We now are thinking of buying one at our local dealer. It is a brand new 2008 21RS LE (yes we know it means less equipment instead of limited edition







), they are asking 13,899 for it and are willing to entertain offers. We are thinking of offering 9,200-10,000. Since everyone here has so much first hand experience and are very helpful (so glad I found this site!) I was wondering what you guys think of that price? I would also appreciate any input good or bad regarding this unit. I did look at the RS LE and the RS, so we are aware of the differences, but if we could get the LE for what were are offering (and if you guys think it is a good deal) it seems like it would be worth passing up some of the goodies the RS offers if the price is right.

Thanks,
Corinne


----------



## Oregon_Camper (Sep 13, 2004)

Welcome...Welcome...Welcome.

Glad you found us.









I think you are in a GREAT position to make crazy offers to the dealer. RV's are simply NOT selling right now and they are just sitting on the dealers lots.
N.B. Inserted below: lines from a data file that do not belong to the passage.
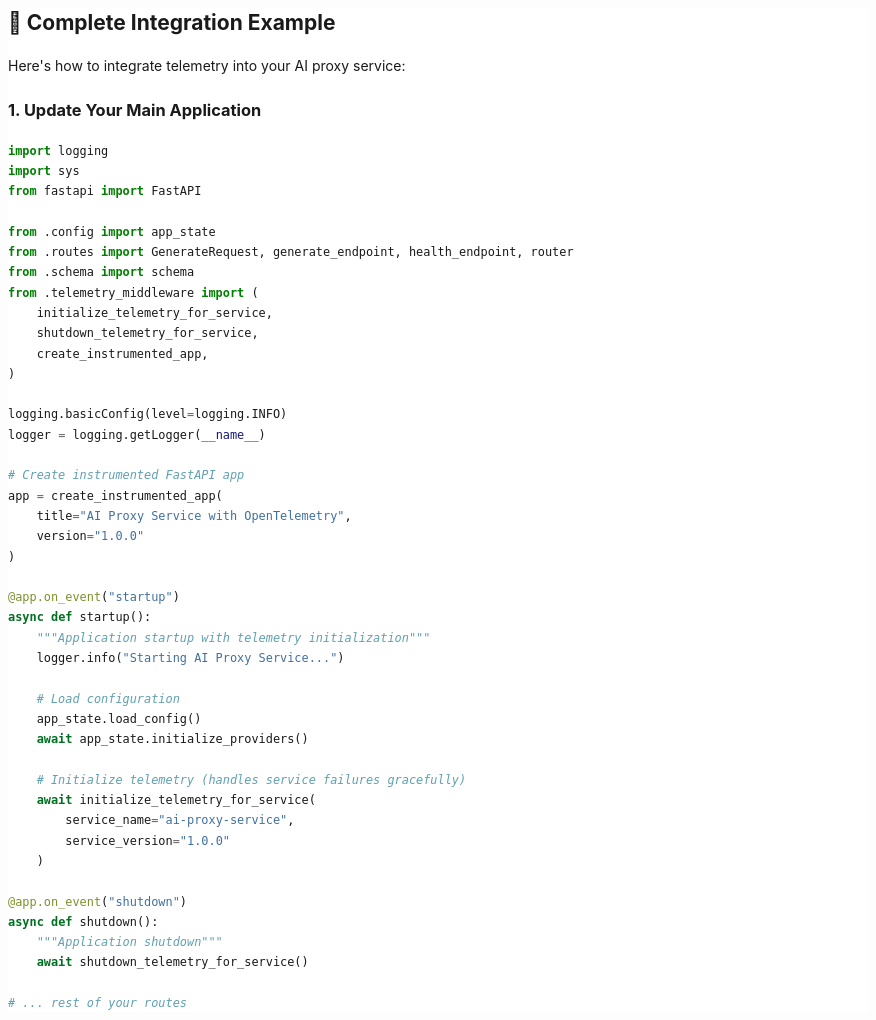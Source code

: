 
## 🎯 Complete Integration Example

Here's how to integrate telemetry into your AI proxy service:

### 1. Update Your Main Application

```python:service/ai-proxy-service/app/main.py
import logging
import sys
from fastapi import FastAPI

from .config import app_state
from .routes import GenerateRequest, generate_endpoint, health_endpoint, router
from .schema import schema
from .telemetry_middleware import (
    initialize_telemetry_for_service,
    shutdown_telemetry_for_service,
    create_instrumented_app,
)

logging.basicConfig(level=logging.INFO)
logger = logging.getLogger(__name__)

# Create instrumented FastAPI app
app = create_instrumented_app(
    title="AI Proxy Service with OpenTelemetry",
    version="1.0.0"
)

@app.on_event("startup")
async def startup():
    """Application startup with telemetry initialization"""
    logger.info("Starting AI Proxy Service...")

    # Load configuration
    app_state.load_config()
    await app_state.initialize_providers()

    # Initialize telemetry (handles service failures gracefully)
    await initialize_telemetry_for_service(
        service_name="ai-proxy-service",
        service_version="1.0.0"
    )

@app.on_event("shutdown")
async def shutdown():
    """Application shutdown"""
    await shutdown_telemetry_for_service()

# ... rest of your routes
```
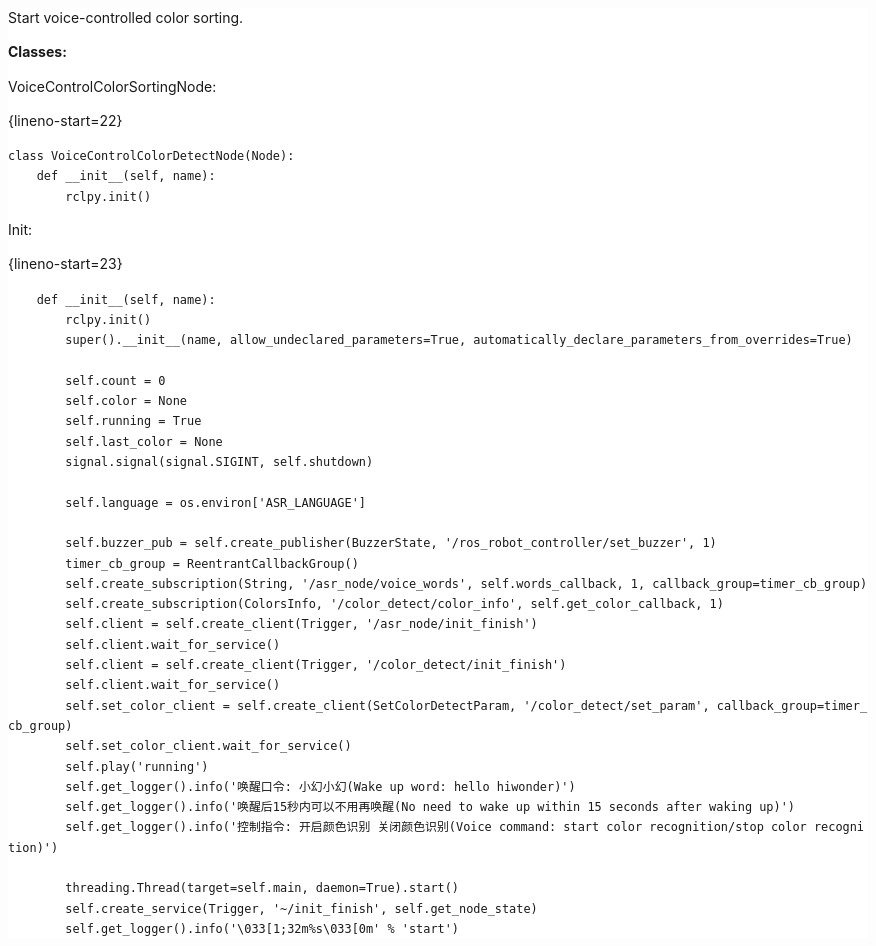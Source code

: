 Start voice-controlled color sorting.

**Classes:**

VoiceControlColorSortingNode:

{lineno-start=22}

```
class VoiceControlColorDetectNode(Node):
    def __init__(self, name):
        rclpy.init()
```

Init:

{lineno-start=23}

```
    def __init__(self, name):
        rclpy.init()
        super().__init__(name, allow_undeclared_parameters=True, automatically_declare_parameters_from_overrides=True)
        
        self.count = 0
        self.color = None
        self.running = True
        self.last_color = None
        signal.signal(signal.SIGINT, self.shutdown)

        self.language = os.environ['ASR_LANGUAGE']
        
        self.buzzer_pub = self.create_publisher(BuzzerState, '/ros_robot_controller/set_buzzer', 1)
        timer_cb_group = ReentrantCallbackGroup()
        self.create_subscription(String, '/asr_node/voice_words', self.words_callback, 1, callback_group=timer_cb_group)
        self.create_subscription(ColorsInfo, '/color_detect/color_info', self.get_color_callback, 1)
        self.client = self.create_client(Trigger, '/asr_node/init_finish')
        self.client.wait_for_service()
        self.client = self.create_client(Trigger, '/color_detect/init_finish')
        self.client.wait_for_service() 
        self.set_color_client = self.create_client(SetColorDetectParam, '/color_detect/set_param', callback_group=timer_cb_group)
        self.set_color_client.wait_for_service()
        self.play('running')
        self.get_logger().info('唤醒口令: 小幻小幻(Wake up word: hello hiwonder)')
        self.get_logger().info('唤醒后15秒内可以不用再唤醒(No need to wake up within 15 seconds after waking up)')
        self.get_logger().info('控制指令: 开启颜色识别 关闭颜色识别(Voice command: start color recognition/stop color recognition)')

        threading.Thread(target=self.main, daemon=True).start()
        self.create_service(Trigger, '~/init_finish', self.get_node_state)
        self.get_logger().info('\033[1;32m%s\033[0m' % 'start')
```
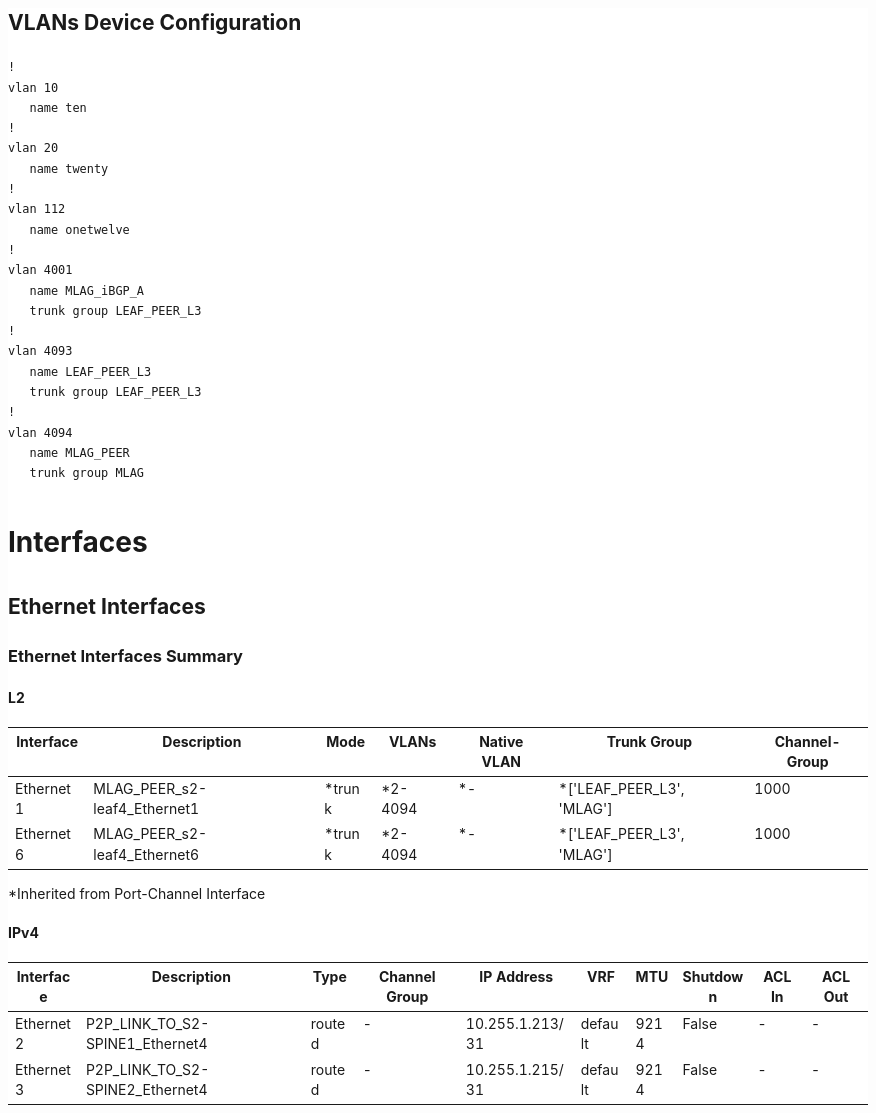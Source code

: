 ## VLANs Device Configuration

```eos
!
vlan 10
   name ten
!
vlan 20
   name twenty
!
vlan 112
   name onetwelve
!
vlan 4001
   name MLAG_iBGP_A
   trunk group LEAF_PEER_L3
!
vlan 4093
   name LEAF_PEER_L3
   trunk group LEAF_PEER_L3
!
vlan 4094
   name MLAG_PEER
   trunk group MLAG
```

# Interfaces

## Ethernet Interfaces

### Ethernet Interfaces Summary

#### L2

| Interface | Description | Mode | VLANs | Native VLAN | Trunk Group | Channel-Group |
| --------- | ----------- | ---- | ----- | ----------- | ----------- | ------------- |
| Ethernet1 | MLAG_PEER_s2-leaf4_Ethernet1 | *trunk | *2-4094 | *- | *['LEAF_PEER_L3', 'MLAG'] | 1000 |
| Ethernet6 | MLAG_PEER_s2-leaf4_Ethernet6 | *trunk | *2-4094 | *- | *['LEAF_PEER_L3', 'MLAG'] | 1000 |

*Inherited from Port-Channel Interface

#### IPv4

| Interface | Description | Type | Channel Group | IP Address | VRF |  MTU | Shutdown | ACL In | ACL Out |
| --------- | ----------- | -----| ------------- | ---------- | ----| ---- | -------- | ------ | ------- |
| Ethernet2 | P2P_LINK_TO_S2-SPINE1_Ethernet4 | routed | - | 10.255.1.213/31 | default | 9214 | False | - | - |
| Ethernet3 | P2P_LINK_TO_S2-SPINE2_Ethernet4 | routed | - | 10.255.1.215/31 | default | 9214 | False | - | - |
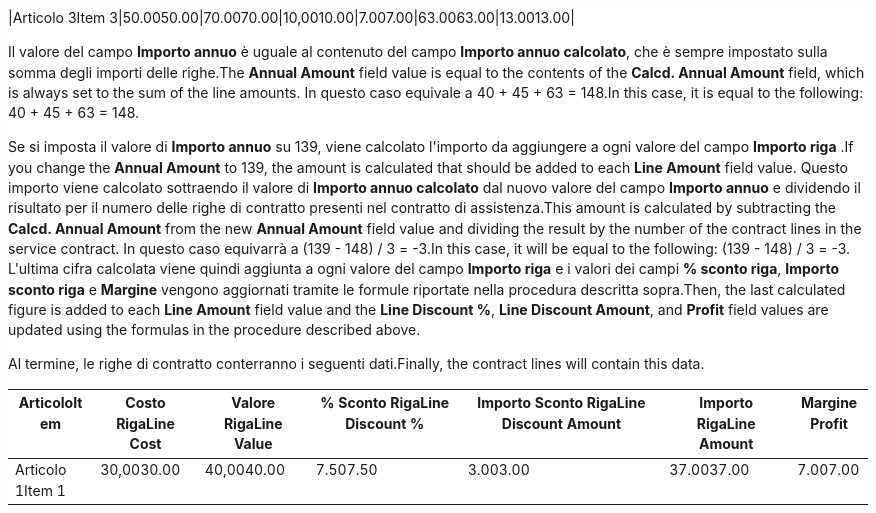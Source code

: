 |<span data-ttu-id="b2ac2-156">Articolo 3</span><span class="sxs-lookup"><span data-stu-id="b2ac2-156">Item 3</span></span>|<span data-ttu-id="b2ac2-157">50.00</span><span class="sxs-lookup"><span data-stu-id="b2ac2-157">50.00</span></span>|<span data-ttu-id="b2ac2-158">70.00</span><span class="sxs-lookup"><span data-stu-id="b2ac2-158">70.00</span></span>|<span data-ttu-id="b2ac2-159">10,00</span><span class="sxs-lookup"><span data-stu-id="b2ac2-159">10.00</span></span>|<span data-ttu-id="b2ac2-160">7.00</span><span class="sxs-lookup"><span data-stu-id="b2ac2-160">7.00</span></span>|<span data-ttu-id="b2ac2-161">63.00</span><span class="sxs-lookup"><span data-stu-id="b2ac2-161">63.00</span></span>|<span data-ttu-id="b2ac2-162">13.00</span><span class="sxs-lookup"><span data-stu-id="b2ac2-162">13.00</span></span>|  

<span data-ttu-id="b2ac2-163">Il valore del campo **Importo annuo** è uguale al contenuto del campo **Importo annuo calcolato**, che è sempre impostato sulla somma degli importi delle righe.</span><span class="sxs-lookup"><span data-stu-id="b2ac2-163">The **Annual Amount** field value is equal to the contents of the **Calcd. Annual Amount** field, which is always set to the sum of the line amounts.</span></span> <span data-ttu-id="b2ac2-164">In questo caso equivale a 40 + 45 + 63 = 148.</span><span class="sxs-lookup"><span data-stu-id="b2ac2-164">In this case, it is equal to the following:  40 + 45 + 63 = 148.</span></span>  

<span data-ttu-id="b2ac2-165">Se si imposta il valore di **Importo annuo** su 139, viene calcolato l'importo da aggiungere a ogni valore del campo **Importo riga** .</span><span class="sxs-lookup"><span data-stu-id="b2ac2-165">If you change the **Annual Amount** to 139, the amount is calculated that should be added to each **Line Amount** field value.</span></span> <span data-ttu-id="b2ac2-166">Questo importo viene calcolato sottraendo il valore di **Importo annuo calcolato** dal nuovo valore del campo **Importo annuo** e dividendo il risultato per il numero delle righe di contratto presenti nel contratto di assistenza.</span><span class="sxs-lookup"><span data-stu-id="b2ac2-166">This amount is calculated by subtracting the **Calcd. Annual Amount** from the new **Annual Amount** field value and dividing the result by the number of the contract lines in the service contract.</span></span> <span data-ttu-id="b2ac2-167">In questo caso equivarrà a (139 - 148) / 3 = -3.</span><span class="sxs-lookup"><span data-stu-id="b2ac2-167">In this case, it will be equal to the following: (139 - 148) / 3 = -3.</span></span> <span data-ttu-id="b2ac2-168">L'ultima cifra calcolata viene quindi aggiunta a ogni valore del campo **Importo riga** e i valori dei campi **% sconto riga**, **Importo sconto riga** e **Margine** vengono aggiornati tramite le formule riportate nella procedura descritta sopra.</span><span class="sxs-lookup"><span data-stu-id="b2ac2-168">Then, the last calculated figure is added to each **Line Amount** field value and the **Line Discount %**, **Line Discount Amount**, and **Profit** field values are updated using the formulas in the procedure described above.</span></span>  

<span data-ttu-id="b2ac2-169">Al termine, le righe di contratto conterranno i seguenti dati.</span><span class="sxs-lookup"><span data-stu-id="b2ac2-169">Finally, the contract lines will contain this data.</span></span>  

|<span data-ttu-id="b2ac2-170">Articolo</span><span class="sxs-lookup"><span data-stu-id="b2ac2-170">Item</span></span>|<span data-ttu-id="b2ac2-171">Costo Riga</span><span class="sxs-lookup"><span data-stu-id="b2ac2-171">Line Cost</span></span>|<span data-ttu-id="b2ac2-172">Valore Riga</span><span class="sxs-lookup"><span data-stu-id="b2ac2-172">Line Value</span></span>|<span data-ttu-id="b2ac2-173">% Sconto Riga</span><span class="sxs-lookup"><span data-stu-id="b2ac2-173">Line Discount %</span></span>|<span data-ttu-id="b2ac2-174">Importo Sconto Riga</span><span class="sxs-lookup"><span data-stu-id="b2ac2-174">Line Discount Amount</span></span>|<span data-ttu-id="b2ac2-175">Importo Riga</span><span class="sxs-lookup"><span data-stu-id="b2ac2-175">Line Amount</span></span>|<span data-ttu-id="b2ac2-176">Margine</span><span class="sxs-lookup"><span data-stu-id="b2ac2-176">Profit</span></span>|  
|----------|---------------|----------------|---------------------|--------------------------|-----------------|------------|  
|<span data-ttu-id="b2ac2-177">Articolo 1</span><span class="sxs-lookup"><span data-stu-id="b2ac2-177">Item 1</span></span>|<span data-ttu-id="b2ac2-178">30,00</span><span class="sxs-lookup"><span data-stu-id="b2ac2-178">30.00</span></span>|<span data-ttu-id="b2ac2-179">40,00</span><span class="sxs-lookup"><span data-stu-id="b2ac2-179">40.00</span></span>|<span data-ttu-id="b2ac2-180">7.50</span><span class="sxs-lookup"><span data-stu-id="b2ac2-180">7.50</span></span>|<span data-ttu-id="b2ac2-181">3.00</span><span class="sxs-lookup"><span data-stu-id="b2ac2-181">3.00</span></span>|<span data-ttu-id="b2ac2-182">37.00</span><span class="sxs-lookup"><span data-stu-id="b2ac2-182">37.00</span></span>|<span data-ttu-id="b2ac2-183">7.00</span><span class="sxs-lookup"><span data-stu-id="b2ac2-183">7.00</span></span>|  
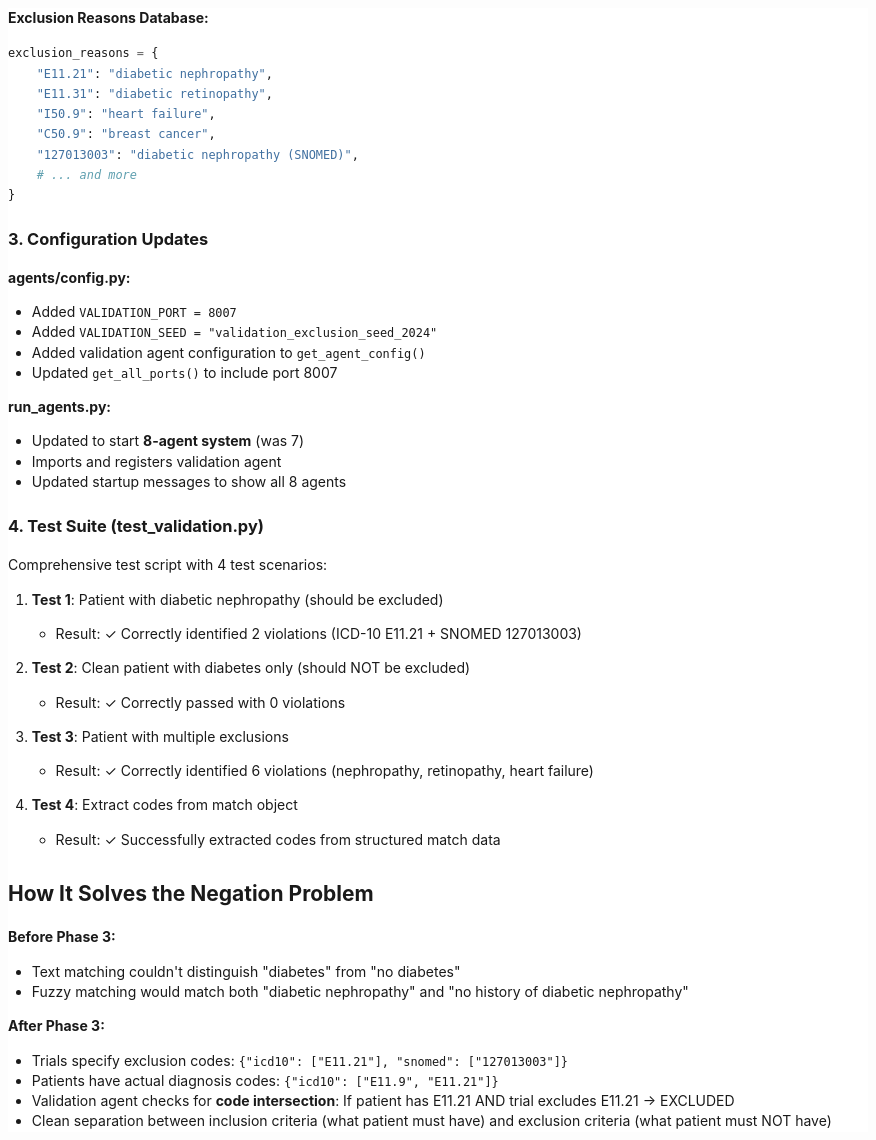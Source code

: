 **Exclusion Reasons Database:**
```python
exclusion_reasons = {
    "E11.21": "diabetic nephropathy",
    "E11.31": "diabetic retinopathy",
    "I50.9": "heart failure",
    "C50.9": "breast cancer",
    "127013003": "diabetic nephropathy (SNOMED)",
    # ... and more
}
```

### 3. Configuration Updates

**agents/config.py:**
- Added `VALIDATION_PORT = 8007`
- Added `VALIDATION_SEED = "validation_exclusion_seed_2024"`
- Added validation agent configuration to `get_agent_config()`
- Updated `get_all_ports()` to include port 8007

**run_agents.py:**
- Updated to start **8-agent system** (was 7)
- Imports and registers validation agent
- Updated startup messages to show all 8 agents

### 4. Test Suite (test_validation.py)

Comprehensive test script with 4 test scenarios:

1. **Test 1**: Patient with diabetic nephropathy (should be excluded)
   - Result: ✓ Correctly identified 2 violations (ICD-10 E11.21 + SNOMED 127013003)

2. **Test 2**: Clean patient with diabetes only (should NOT be excluded)
   - Result: ✓ Correctly passed with 0 violations

3. **Test 3**: Patient with multiple exclusions
   - Result: ✓ Correctly identified 6 violations (nephropathy, retinopathy, heart failure)

4. **Test 4**: Extract codes from match object
   - Result: ✓ Successfully extracted codes from structured match data

## How It Solves the Negation Problem

**Before Phase 3:**
- Text matching couldn't distinguish "diabetes" from "no diabetes"
- Fuzzy matching would match both "diabetic nephropathy" and "no history of diabetic nephropathy"

**After Phase 3:**
- Trials specify exclusion codes: `{"icd10": ["E11.21"], "snomed": ["127013003"]}`
- Patients have actual diagnosis codes: `{"icd10": ["E11.9", "E11.21"]}`
- Validation agent checks for **code intersection**: If patient has E11.21 AND trial excludes E11.21 → EXCLUDED
- Clean separation between inclusion criteria (what patient must have) and exclusion criteria (what patient must NOT have)
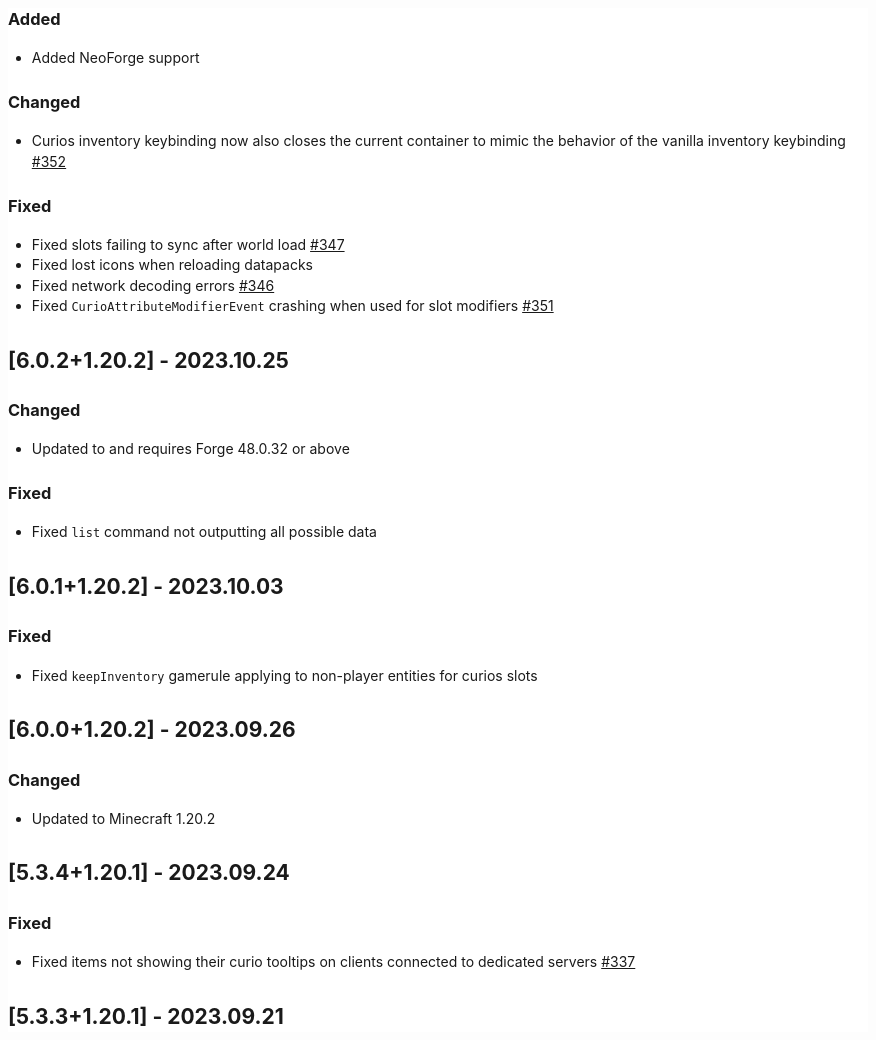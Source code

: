 ### Added

- Added NeoForge support

### Changed

- Curios inventory keybinding now also closes the current container to mimic the behavior of the vanilla inventory
  keybinding [#352](https://github.com/TheIllusiveC4/Curios/issues/352)

### Fixed

- Fixed slots failing to sync after world load [#347](https://github.com/TheIllusiveC4/Curios/issues/347)
- Fixed lost icons when reloading datapacks
- Fixed network decoding errors [#346](https://github.com/TheIllusiveC4/Curios/issues/346)
- Fixed `CurioAttributeModifierEvent` crashing when used for slot
  modifiers [#351](https://github.com/TheIllusiveC4/Curios/issues/351)

## [6.0.2+1.20.2] - 2023.10.25

### Changed

- Updated to and requires Forge 48.0.32 or above

### Fixed

- Fixed `list` command not outputting all possible data

## [6.0.1+1.20.2] - 2023.10.03

### Fixed

- Fixed `keepInventory` gamerule applying to non-player entities for curios slots

## [6.0.0+1.20.2] - 2023.09.26

### Changed

- Updated to Minecraft 1.20.2

## [5.3.4+1.20.1] - 2023.09.24

### Fixed

- Fixed items not showing their curio tooltips on clients connected to dedicated
  servers [#337](https://github.com/TheIllusiveC4/Curios/issues/337)

## [5.3.3+1.20.1] - 2023.09.21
You might also consider searching for a use Outback in your area. Again, you can make a great offer and get a deal on an Outback with all the options you want and perhaps some extras.

Again...welcome to the site.


----------



## rdvholtwood (Sep 18, 2008)

Welcome New Outbacker!!! You will be happy your found us









NADA gives a general idea on pricing Click Here to see if this helps! or you can do a search on the Internet to at least get an idea of cost...

Where are you from?

Rick


----------



## Sayonara (Jul 23, 2007)

WELCOME !!! Enjoy the site and keep us posted.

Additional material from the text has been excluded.